US dollar, euro and Swiss franc banknotes are displayed in a bank in Budapest, Hungary. Picture: REUTERS
US dollar, euro and Swiss franc banknotes are displayed in a bank in Budapest, Hungary. Picture: REUTERS

Transaction Capital CEO David Hurwitz is bullish on the firm’s acquisition in Australia, its first outside SA. After announcing more than two years ago that it had a R1bn war chest, Hurwitz pleased shareholders on Tuesday with news that it had deployed R500m on three acquisitions, one in Australia and the others in SA.

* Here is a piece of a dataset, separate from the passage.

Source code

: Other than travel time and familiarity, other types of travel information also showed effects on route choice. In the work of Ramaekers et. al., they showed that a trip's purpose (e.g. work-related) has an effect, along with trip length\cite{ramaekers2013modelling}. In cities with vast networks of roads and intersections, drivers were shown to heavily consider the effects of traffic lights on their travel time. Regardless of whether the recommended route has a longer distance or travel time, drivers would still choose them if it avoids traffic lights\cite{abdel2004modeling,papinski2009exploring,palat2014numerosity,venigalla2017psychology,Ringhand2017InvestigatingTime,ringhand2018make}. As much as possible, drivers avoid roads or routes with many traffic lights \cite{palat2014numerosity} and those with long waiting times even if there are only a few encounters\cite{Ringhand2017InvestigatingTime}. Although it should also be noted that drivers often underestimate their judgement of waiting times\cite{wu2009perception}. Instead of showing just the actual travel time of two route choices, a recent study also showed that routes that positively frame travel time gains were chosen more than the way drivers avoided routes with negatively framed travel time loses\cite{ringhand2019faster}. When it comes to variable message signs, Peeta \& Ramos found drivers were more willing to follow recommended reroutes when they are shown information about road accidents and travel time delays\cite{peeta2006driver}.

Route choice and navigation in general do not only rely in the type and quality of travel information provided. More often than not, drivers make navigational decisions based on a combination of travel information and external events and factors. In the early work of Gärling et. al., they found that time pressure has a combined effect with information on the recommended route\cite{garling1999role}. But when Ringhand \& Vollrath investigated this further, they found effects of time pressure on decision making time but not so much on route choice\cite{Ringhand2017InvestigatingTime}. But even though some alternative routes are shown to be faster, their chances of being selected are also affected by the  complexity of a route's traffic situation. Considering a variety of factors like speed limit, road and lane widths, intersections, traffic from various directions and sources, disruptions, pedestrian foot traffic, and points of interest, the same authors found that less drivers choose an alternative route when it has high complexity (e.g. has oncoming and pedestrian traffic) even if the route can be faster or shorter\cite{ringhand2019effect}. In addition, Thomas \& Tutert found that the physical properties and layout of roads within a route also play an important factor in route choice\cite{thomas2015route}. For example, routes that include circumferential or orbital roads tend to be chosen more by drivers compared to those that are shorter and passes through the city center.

"We are encouraged that management have deployed excess capital and expect this will result in an improved return on equity, which has recently been low as a result of a lazy balance sheet," said Bjorn Zietsman, a portfolio manager at CoroCapital.

"We expect the return on equity to trend north of 20% over the next 18 months, which should prompt a rerating in the share price," said Liam Hechter, an analyst at Anchor Capital.

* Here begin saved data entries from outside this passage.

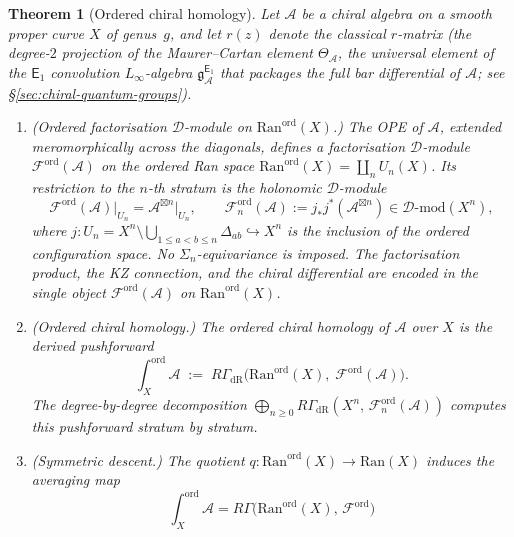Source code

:\documentclass[11pt,reqno]{amsart}
\newtheorem{theorem}{Theorem}[section]
\theoremstyle{definition}
\theoremstyle{remark}
\newcommand{\cA}{\mathcal{A}}
\newcommand{\cD}{\mathcal{D}}
\newcommand{\cF}{\mathcal{F}}
\newcommand{\Ran}{\mathrm{Ran}}
\newcommand{\Eone}{\mathsf{E}_{1}}
\newcommand{\gEone}{\mathfrak{g}^{\Eone}_{\cA}}
\numberwithin{equation}{section}
\begin{document}
\begin{theorem}[Ordered chiral homology]\label{thm:main-ord-ch}
Let $\cA$ be a chiral algebra on a smooth proper curve $X$
of genus~$g$, and let $r(z)$ denote the classical $r$-matrix
(the degree-$2$ projection of the Maurer--Cartan element
$\Theta_\cA$, the universal element of the $\Eone$
convolution $L_\infty$-algebra $\gEone$ that packages the
full bar differential of $\cA$; see
\S\ref{sec:chiral-quantum-groups}).
\begin{enumerate}[label=\textup{(\roman*)}]
\item \textup{(Ordered factorisation $\cD$-module on
  $\Ran^{\mathrm{ord}}(X)$.)}
  The OPE of $\cA$, extended meromorphically across the
  diagonals, defines a factorisation $\cD$-module
  $\cF^{\mathrm{ord}}(\cA)$ on the ordered Ran space
  $\Ran^{\mathrm{ord}}(X) = \coprod_n U_n(X)$. Its
  restriction to the $n$-th stratum is the holonomic
  $\cD$-module
  \begin{equation}\label{eq:fact-dmod}
    \cF^{\mathrm{ord}}(\cA)\big|_{U_n}
    = \cA^{\boxtimes n}\big|_{U_n},
    \qquad
    \cF_n^{\mathrm{ord}}(\cA)
    := j_* j^* (\cA^{\boxtimes n})
    \in \cD\text{-}\mathrm{mod}(X^n),
  \end{equation}
  where $j \colon U_n = X^n \setminus
  \bigcup_{1 \leq a < b \leq n}
  \Delta_{ab} \hookrightarrow X^n$ is the inclusion of
  the ordered configuration space. No $\Sigma_n$-equivariance
  is imposed. The factorisation product, the KZ connection,
  and the chiral differential are encoded in the single
  object $\cF^{\mathrm{ord}}(\cA)$ on
  $\Ran^{\mathrm{ord}}(X)$.
\item \textup{(Ordered chiral homology.)}
  The \emph{ordered chiral homology} of $\cA$ over $X$
  is the derived pushforward
  \begin{equation}\label{eq:ord-ch-hom}
    \int_X^{\mathrm{ord}} \cA
    \;:=\;
    R\Gamma_{\mathrm{dR}}\bigl(
    \Ran^{\mathrm{ord}}(X),\;
    \cF^{\mathrm{ord}}(\cA)\bigr).
  \end{equation}
  The degree-by-degree decomposition
  $\bigoplus_{n \geq 0}
  R\Gamma_{\mathrm{dR}}(X^n,\,
  \cF_n^{\mathrm{ord}}(\cA))$
  computes this pushforward stratum by stratum.
\item \textup{(Symmetric descent.)}
  The quotient
  $q \colon \Ran^{\mathrm{ord}}(X) \to \Ran(X)$
  induces the averaging map
  \begin{equation}\label{eq:descent}
    \int_X^{\mathrm{ord}} \cA
    = R\Gamma\bigl(\Ran^{\mathrm{ord}}(X),\,
    \cF^{\mathrm{ord}}\bigr)

\end{equation}
\end{enumerate}
\end{theorem}
\end{document}
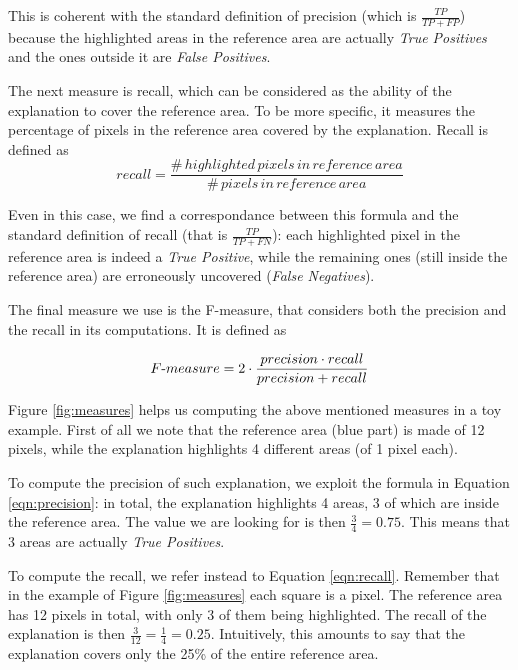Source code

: \documentclass[12pt, twoside, a4paper]{report}
\begin{document}
This is coherent with the standard definition of precision (which is $\frac{TP}{TP+FP}$) because the highlighted areas in the reference area are actually \textit{True Positives} and the ones outside it are \textit{False Positives}.

The next measure is recall, which can be considered as the ability of the explanation to cover the reference area. To be more specific, it measures the percentage of pixels in the reference area covered by the explanation. Recall is defined as
\begin{equation}
recall = 
\frac
	{\#\,highlighted\,pixels\,in\,reference\,area}
	{\#\,pixels\,in\,reference\,area}
     \label{eqn:recall}
\end{equation}

Even in this case, we find a correspondance between this formula and the standard definition of recall (that is $\frac{TP}{TP+FN}$): each highlighted pixel in the reference area is indeed a \textit{True Positive}, while the remaining ones (still inside the reference area) are erroneously uncovered (\textit{False Negatives}).

The final measure we use is the F-measure, that considers both the precision and the recall in its computations. It is defined as 

\begin{equation}
F\textnormal{-}measure = 
	2 \cdot \frac
	    {precision \cdot recall}
        {precision + recall} 
\label{eqn:fmeasure}
\end{equation}

Figure \ref{fig:measures} helps us computing the above mentioned measures in a toy example. First of all we note that the reference area (blue part) is made of 12 pixels, while the explanation highlights 4 different areas (of 1 pixel each). 

To compute the precision of such explanation, we exploit the formula in Equation \ref{eqn:precision}: in total, the explanation highlights 4 areas, 3 of which are inside the reference area. The value we are looking for is then $\frac{3}{4} = 0.75$. This means that 3 areas are actually \textit{True Positives}. 

To compute the recall, we refer instead to Equation	\ref{eqn:recall}. Remember that in the example of Figure 	\ref{fig:measures} each square is a pixel. The reference area has 12 pixels in total, with only 3 of them being highlighted. The recall of the explanation is then $\frac{3}{12} = \frac{1}{4} = 0.25$. Intuitively, this amounts to say that the explanation covers only the 25\% of the entire reference area.
\end{document}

On Tuesday, the share ended 3.14% ahead of its Monday close, as the specialist financial services business posted a 17% increase in headline earnings to R458m for the year to September over the previous period.

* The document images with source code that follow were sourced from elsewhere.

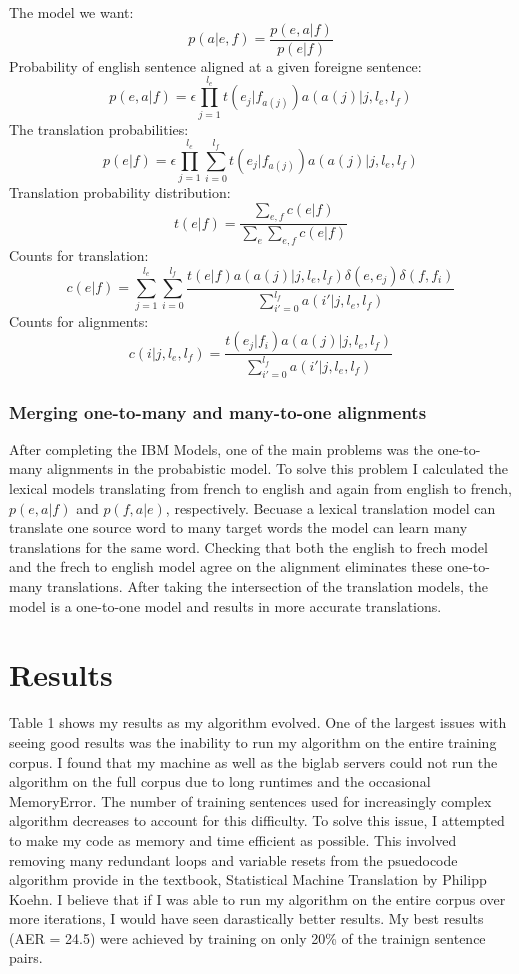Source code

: \documentclass{article}
\begin{document}
The model we want:
$$ p(a|e,f) = \frac{p(e,a|f)}{p(e|f)} $$ 
Probability of english sentence aligned at a given foreigne sentence:
$$p(e,a|f) = \epsilon\prod_{j=1}^{l_e}{t(e_j|f_{a(j)})a(a(j)|j,l_e,l_f)} $$
The translation probabilities:
$$p(e|f) = \epsilon\prod_{j=1}^{l_e}{\sum_{i=0}^{l_f}{t(e_j|f_{a(j)})a(a(j)|j,l_e,l_f)}} $$
Translation probability distribution:
$$ t(e|f) = \frac{\sum_{e,f}{c(e|f)}}{\sum_{e}\sum_{e,f}{c(e|f)}} $$ 
Counts for translation:
$$c(e|f) = \sum_{j=1}^{l_e}{\sum_{i=0}^{l_f}{\frac{t(e|f)a(a(j)|j,l_e,l_f)\delta(e,e_j)\delta(f,f_i)}{\sum_{i'=0}^{l_f}{a(i'|j,l_e,l_f)}}}} $$
Counts for alignments:
$$ c(i|j,l_e,l_f) = \frac{t(e_j|f_i)a(a(j)|j,l_e,l_f)}{\sum_{i'=0}^{l_f}{a(i'|j,l_e,l_f)}} $$



\subsubsection{Merging one-to-many and many-to-one alignments}
\par
After completing the IBM Models, one of the main problems was the one-to-many alignments in the probabistic model. To solve this problem I calculated the lexical models translating from french to english and again from english to french, $p(e,a|f)$ and $p(f,a|e)$, respectively. Becuase a lexical translation model can translate one source word to many target words the model can learn many translations for the same word. Checking that both the english to frech model and the frech to english model agree on the alignment eliminates these one-to-many translations. After taking the intersection of the translation models, the model is a one-to-one model and results in more accurate translations.


\section{Results}
Table 1 shows my results as my algorithm evolved. One of the largest issues with seeing good results was the inability to run my algorithm on the entire training corpus. I found that my machine as well as the biglab servers could not run the algorithm on the full corpus due to long runtimes and the occasional MemoryError. The number of training sentences used for increasingly complex algorithm decreases to account for this difficulty. To solve this issue, I attempted to make my code as memory and time efficient as possible. This involved removing many redundant loops and variable resets from the psuedocode algorithm provide in the textbook, Statistical Machine Translation by Philipp  Koehn. I believe that if I was able to run my algorithm on the entire corpus over more iterations, I would have seen darastically better results. My best results (AER = 24.5) were achieved by training on only 20\% of the trainign sentence pairs. 
\end{document}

Earnings were in line with expectations, Hechter said.

In Australia, Transaction Capital bought 100% of Recoveries Corporation Group for A$43m (R448m), A$10m of which is subject to certain profit targets running to June 2018.

In SA, it acquired Roadcover, which provides subscription-based value-added services to the mass market.

It also acquired The Beancounter, which provides accounting, payroll and tax software to small businesses.

The Beancounter would augment Transaction Capital Business Solutions’s small-business offering, while there was potential to sell Roadcover products to the group’s SA Taxi clients, Hurwitz said.

David Hurwitz, CEO of Transaction Capital, discusses annual results from the taxi finance and risk-services company.


Recoveries Corp, which provided debt-recovery services to the government and companies, is a natural fit with Transaction Capital Risk Services.

Debt collections in Australia had been helped by a combination of a strong moral obligation to repay, the ease of contacting individuals and high employment levels, Hurwitz said.

Recoveries Corp’s largest client is the Australian Tax Office, followed by insurance firms, for which it does claims recovery. This involves collecting money from uninsured drivers who have caused accidents involving insured drivers.

Transaction Capital would use these capabilities in SA, where uninsured drivers were responsible for 32%-40% of all motor insurance claims, Hurwitz said. It already provided claims-recovery services to eight insurers and was targeting another 20, he said.

"We’re not saying the acquisition drive is over," Hurwitz said, adding it would look for bolt-on acquisitions in Australia.

While it would be challenging to execute on all the acquisitions — particularly in an entirely new market such as Australia — Hechter said the market generally underestimated the defensiveness of Transaction Capital’s earnings.